To do -
The answer is the set of lines that include "óraðaða", copied from the data below.

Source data
****************

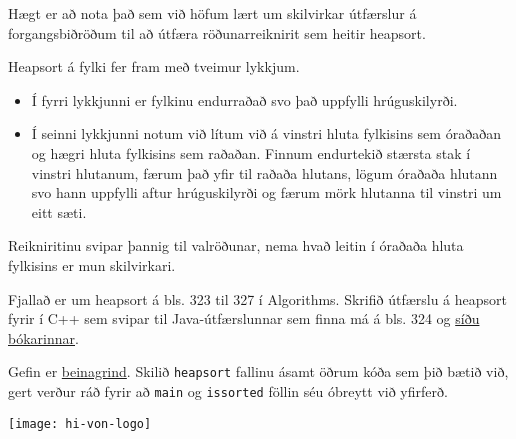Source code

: \documentclass{article}
\begin{document}
\question

Hægt er að nota það sem við höfum lært um skilvirkar útfærslur á forgangsbiðröðum til að útfæra röðunarreiknirit sem heitir heapsort.

Heapsort á fylki fer fram með tveimur lykkjum.

\begin{itemize}
	\item Í fyrri lykkjunni er fylkinu endurraðað svo það uppfylli hrúguskilyrði.

	\item Í seinni lykkjunni notum við lítum við á vinstri hluta fylkisins sem óraðaðan og hægri hluta fylkisins sem raðaðan. Finnum endurtekið stærsta stak í vinstri hlutanum, færum það yfir til raðaða hlutans, lögum óraðaða hlutann svo hann uppfylli aftur hrúguskilyrði og færum mörk hlutanna til vinstri um eitt sæti.
\end{itemize}
Reikniritinu svipar þannig til valröðunar, nema hvað leitin í óraðaða hluta fylkisins er mun skilvirkari.

Fjallað er um heapsort á bls. 323 til 327 í Algorithms. Skrifið útfærslu á heapsort fyrir í C++ sem svipar til Java-útfærslunnar sem finna má á bls. 324 og \href{https://algs4.cs.princeton.edu/code/edu/princeton/cs/algs4/Heap.java.html}{síðu bókarinnar}.

Gefin er \href{https://raw.githubusercontent.com/Ernir/kennsluefni/master/T2/Code/w9/heapsort.cpp}{beinagrind}. Skilið \texttt{heapsort} fallinu ásamt öðrum kóða sem þið bætið við, gert verður ráð fyrir að \texttt{main} og \texttt{issorted} föllin séu óbreytt við yfirferð.

\vfill
\texttt{[image: hi-von-logo]}
\end{document}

****************

Response area -
	\item Í seinni lykkjunni notum við lítum við á vinstri hluta fylkisins sem óraðaðan og hægri hluta fylkisins sem raðaðan. Finnum endurtekið stærsta stak í vinstri hlutanum, færum það yfir til raðaða hlutans, lögum óraðaða hlutann svo hann uppfylli aftur hrúguskilyrði og færum mörk hlutanna til vinstri um eitt sæti.
Reikniritinu svipar þannig til valröðunar, nema hvað leitin í óraðaða hluta fylkisins er mun skilvirkari.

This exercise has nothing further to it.